|Part of the common law series|
|Types of evidence|
|Hearsay and exceptions|
|Other common law areas|
In the law of evidence
An item of evidence is said to be material if it has some logical connection to a fact of consequence to the outcome of a case. Materiality, along with probative value, is one of the two characteristics which makes a given item of evidence relevant. This is largely dependent upon the elements of the cause of action the plaintiff seeks to prove, or that the prosecutor must prove in a criminal case in order to secure a conviction. Which issues must be factually proven are therefore a product of the underlying substantive law.
In corporate and securities law
Within the context of corporate and securities law in the United States, a fact is defined as material if there is a substantial likelihood that a reasonable shareholder would consider it important in deciding how to vote their shares or invest their money. In this regard, it is similar to the accounting term of the same name.

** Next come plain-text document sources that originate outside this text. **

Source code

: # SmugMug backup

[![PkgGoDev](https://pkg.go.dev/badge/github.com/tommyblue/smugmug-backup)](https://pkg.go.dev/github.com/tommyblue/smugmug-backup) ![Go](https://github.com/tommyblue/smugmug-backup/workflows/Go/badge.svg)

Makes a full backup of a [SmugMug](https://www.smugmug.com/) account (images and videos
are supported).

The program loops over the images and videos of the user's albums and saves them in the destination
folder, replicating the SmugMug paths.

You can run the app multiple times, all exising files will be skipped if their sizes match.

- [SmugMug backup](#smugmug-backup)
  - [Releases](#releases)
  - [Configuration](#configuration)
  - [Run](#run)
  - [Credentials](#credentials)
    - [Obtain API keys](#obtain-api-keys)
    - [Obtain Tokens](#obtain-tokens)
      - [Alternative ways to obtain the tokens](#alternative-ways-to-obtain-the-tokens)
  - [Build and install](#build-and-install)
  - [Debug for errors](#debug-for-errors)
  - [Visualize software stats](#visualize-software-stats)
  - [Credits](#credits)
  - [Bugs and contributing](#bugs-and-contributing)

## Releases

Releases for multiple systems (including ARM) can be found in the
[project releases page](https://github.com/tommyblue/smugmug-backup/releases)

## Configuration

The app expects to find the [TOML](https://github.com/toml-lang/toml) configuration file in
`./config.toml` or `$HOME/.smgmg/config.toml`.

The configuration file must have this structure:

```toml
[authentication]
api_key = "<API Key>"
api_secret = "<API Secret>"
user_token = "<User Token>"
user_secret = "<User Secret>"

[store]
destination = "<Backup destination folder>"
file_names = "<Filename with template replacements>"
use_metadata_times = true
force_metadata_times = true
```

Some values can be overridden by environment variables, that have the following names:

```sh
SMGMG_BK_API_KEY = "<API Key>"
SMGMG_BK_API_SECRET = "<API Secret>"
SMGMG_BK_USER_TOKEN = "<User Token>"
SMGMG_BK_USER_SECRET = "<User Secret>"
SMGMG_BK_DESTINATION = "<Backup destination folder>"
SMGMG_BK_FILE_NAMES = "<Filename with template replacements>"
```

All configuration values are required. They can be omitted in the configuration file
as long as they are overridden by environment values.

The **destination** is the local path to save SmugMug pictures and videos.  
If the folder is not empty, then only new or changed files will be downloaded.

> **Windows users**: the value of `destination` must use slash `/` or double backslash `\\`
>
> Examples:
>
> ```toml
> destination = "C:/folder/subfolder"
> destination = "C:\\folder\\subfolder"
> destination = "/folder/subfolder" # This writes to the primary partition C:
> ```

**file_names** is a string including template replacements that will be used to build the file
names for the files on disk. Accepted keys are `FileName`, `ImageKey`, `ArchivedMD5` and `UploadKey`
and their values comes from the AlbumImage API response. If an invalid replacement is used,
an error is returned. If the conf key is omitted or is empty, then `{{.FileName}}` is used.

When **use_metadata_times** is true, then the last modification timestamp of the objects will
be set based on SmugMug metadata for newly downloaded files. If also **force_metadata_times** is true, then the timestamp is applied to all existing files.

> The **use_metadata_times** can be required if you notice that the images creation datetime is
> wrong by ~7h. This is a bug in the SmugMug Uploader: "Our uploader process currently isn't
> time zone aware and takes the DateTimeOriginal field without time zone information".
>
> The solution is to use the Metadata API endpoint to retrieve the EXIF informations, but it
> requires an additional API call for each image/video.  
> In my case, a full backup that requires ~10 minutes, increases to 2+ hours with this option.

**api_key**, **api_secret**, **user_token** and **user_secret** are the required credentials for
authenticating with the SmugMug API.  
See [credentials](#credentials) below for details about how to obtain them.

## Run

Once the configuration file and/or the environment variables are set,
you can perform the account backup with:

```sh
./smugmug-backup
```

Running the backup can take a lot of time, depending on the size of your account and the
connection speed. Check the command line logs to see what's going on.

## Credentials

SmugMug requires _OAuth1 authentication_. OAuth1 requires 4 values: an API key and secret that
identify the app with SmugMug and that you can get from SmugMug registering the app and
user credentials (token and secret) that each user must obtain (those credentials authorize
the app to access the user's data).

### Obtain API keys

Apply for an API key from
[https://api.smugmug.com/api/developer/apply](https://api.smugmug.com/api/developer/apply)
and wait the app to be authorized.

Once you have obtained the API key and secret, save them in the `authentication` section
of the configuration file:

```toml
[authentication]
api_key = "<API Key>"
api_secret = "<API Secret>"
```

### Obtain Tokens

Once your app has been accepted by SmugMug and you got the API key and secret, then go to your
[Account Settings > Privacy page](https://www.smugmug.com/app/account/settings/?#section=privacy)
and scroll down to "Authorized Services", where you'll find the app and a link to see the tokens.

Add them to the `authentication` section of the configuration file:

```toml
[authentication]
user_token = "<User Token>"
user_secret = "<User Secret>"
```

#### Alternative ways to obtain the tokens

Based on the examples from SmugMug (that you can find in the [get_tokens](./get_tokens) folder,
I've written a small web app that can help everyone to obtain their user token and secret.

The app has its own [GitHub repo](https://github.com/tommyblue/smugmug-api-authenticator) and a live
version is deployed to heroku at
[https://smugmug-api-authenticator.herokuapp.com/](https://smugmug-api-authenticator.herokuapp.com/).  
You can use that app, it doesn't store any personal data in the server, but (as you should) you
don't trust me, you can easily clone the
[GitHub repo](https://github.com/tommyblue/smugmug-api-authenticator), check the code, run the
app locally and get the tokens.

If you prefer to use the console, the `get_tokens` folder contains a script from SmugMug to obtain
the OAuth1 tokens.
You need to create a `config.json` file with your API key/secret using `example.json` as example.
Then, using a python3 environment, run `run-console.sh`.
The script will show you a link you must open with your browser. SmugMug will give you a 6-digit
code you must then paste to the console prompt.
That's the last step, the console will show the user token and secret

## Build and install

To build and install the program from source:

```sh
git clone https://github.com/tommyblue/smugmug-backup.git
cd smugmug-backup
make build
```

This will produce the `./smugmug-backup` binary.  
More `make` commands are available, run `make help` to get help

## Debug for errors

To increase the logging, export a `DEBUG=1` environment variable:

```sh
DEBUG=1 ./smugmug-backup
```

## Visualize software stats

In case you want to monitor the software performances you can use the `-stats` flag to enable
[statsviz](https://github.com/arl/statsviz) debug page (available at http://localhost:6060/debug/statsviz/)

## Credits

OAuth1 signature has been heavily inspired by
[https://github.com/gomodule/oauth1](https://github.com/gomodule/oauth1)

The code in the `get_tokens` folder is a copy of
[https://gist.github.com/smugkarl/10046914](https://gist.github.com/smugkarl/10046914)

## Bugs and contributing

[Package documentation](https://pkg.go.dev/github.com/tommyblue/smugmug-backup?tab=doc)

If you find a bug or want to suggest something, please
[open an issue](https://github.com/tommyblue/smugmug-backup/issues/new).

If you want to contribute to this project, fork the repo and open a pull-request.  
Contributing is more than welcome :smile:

Materiality is particularly important in the context of securities law, because under the Securities Exchange Act of 1934, a company can be held civilly or criminally liable for false, misleading, or omitted statements of fact in proxy statements and other documents, if the fact in question is found by the court to have been material pursuant to Rule 10b-5.
In contract law
In the law of contracts, a material term in a contract is a term or provision of a contract which concerns significant issues, such as the subject matter, price, quantity, the type of work to be done, and terms of payment or performance.
- Black's Law Dictionary, 7th ed.
- See Rule 401 of the Federal Rules of Evidence.
- Fisher, George. Evidence. pp. 18-19. Foundation Press, 2002. ISBN 1-58778-176-X
- Reasonable Investor(s), Boston University Law Review, available at: http://ssrn.com/abstract=2579510
- See TSC Industries, Inc. v. Northway, Inc., 426 U.S. 438 (1976)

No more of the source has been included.